Copy out each line of the data below in which the string "False" appears.

═══ Dataset records ═══

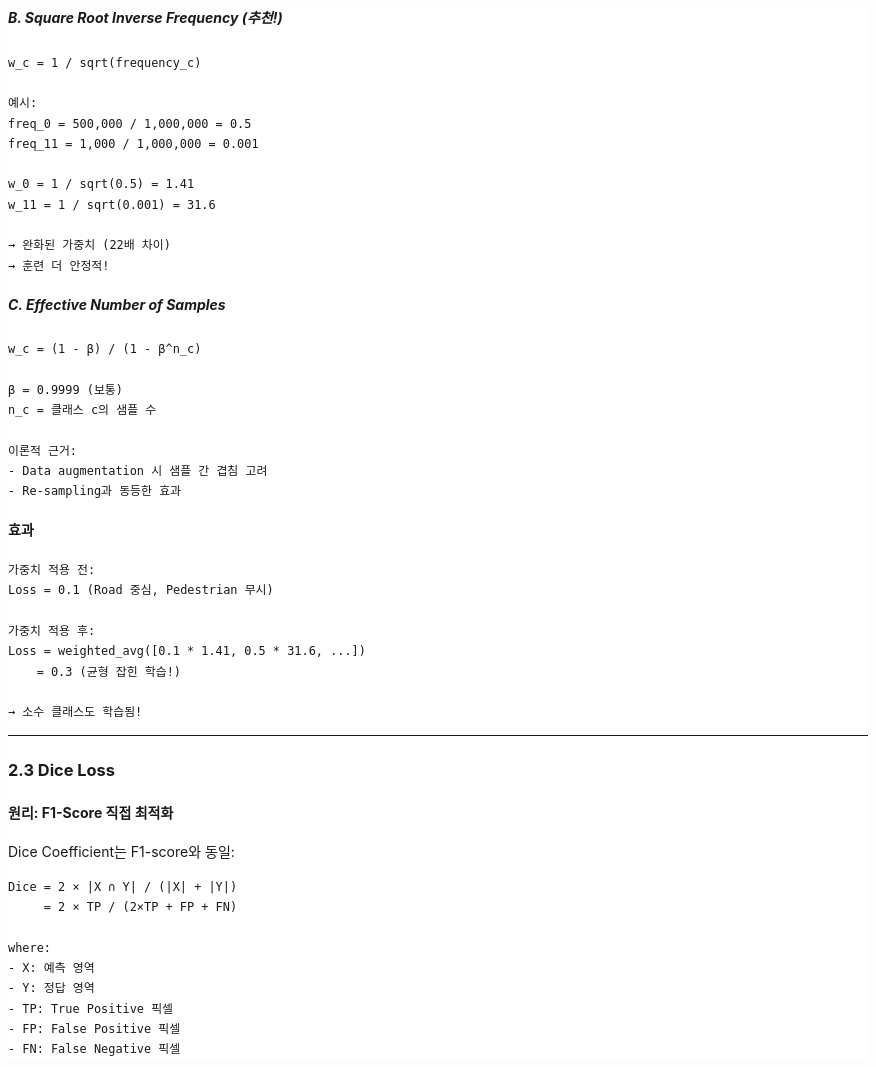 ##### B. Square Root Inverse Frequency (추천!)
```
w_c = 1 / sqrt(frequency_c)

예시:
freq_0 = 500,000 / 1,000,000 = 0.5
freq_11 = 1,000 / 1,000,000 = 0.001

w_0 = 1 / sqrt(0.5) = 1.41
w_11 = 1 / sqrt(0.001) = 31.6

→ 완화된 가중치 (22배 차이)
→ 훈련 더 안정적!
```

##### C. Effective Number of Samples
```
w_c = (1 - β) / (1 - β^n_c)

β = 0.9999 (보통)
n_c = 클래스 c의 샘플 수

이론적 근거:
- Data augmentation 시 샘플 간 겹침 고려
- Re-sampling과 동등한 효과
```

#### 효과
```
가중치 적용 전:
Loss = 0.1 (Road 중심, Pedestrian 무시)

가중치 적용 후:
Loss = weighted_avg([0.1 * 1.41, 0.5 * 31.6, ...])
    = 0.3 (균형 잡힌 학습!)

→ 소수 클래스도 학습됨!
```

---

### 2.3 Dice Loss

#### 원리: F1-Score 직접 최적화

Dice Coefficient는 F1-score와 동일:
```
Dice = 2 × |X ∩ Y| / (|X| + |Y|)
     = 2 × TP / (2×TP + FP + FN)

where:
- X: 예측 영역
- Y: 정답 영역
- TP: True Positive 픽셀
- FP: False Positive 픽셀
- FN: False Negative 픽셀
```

═══

Result:
- FP: False Positive 픽셀
- FN: False Negative 픽셀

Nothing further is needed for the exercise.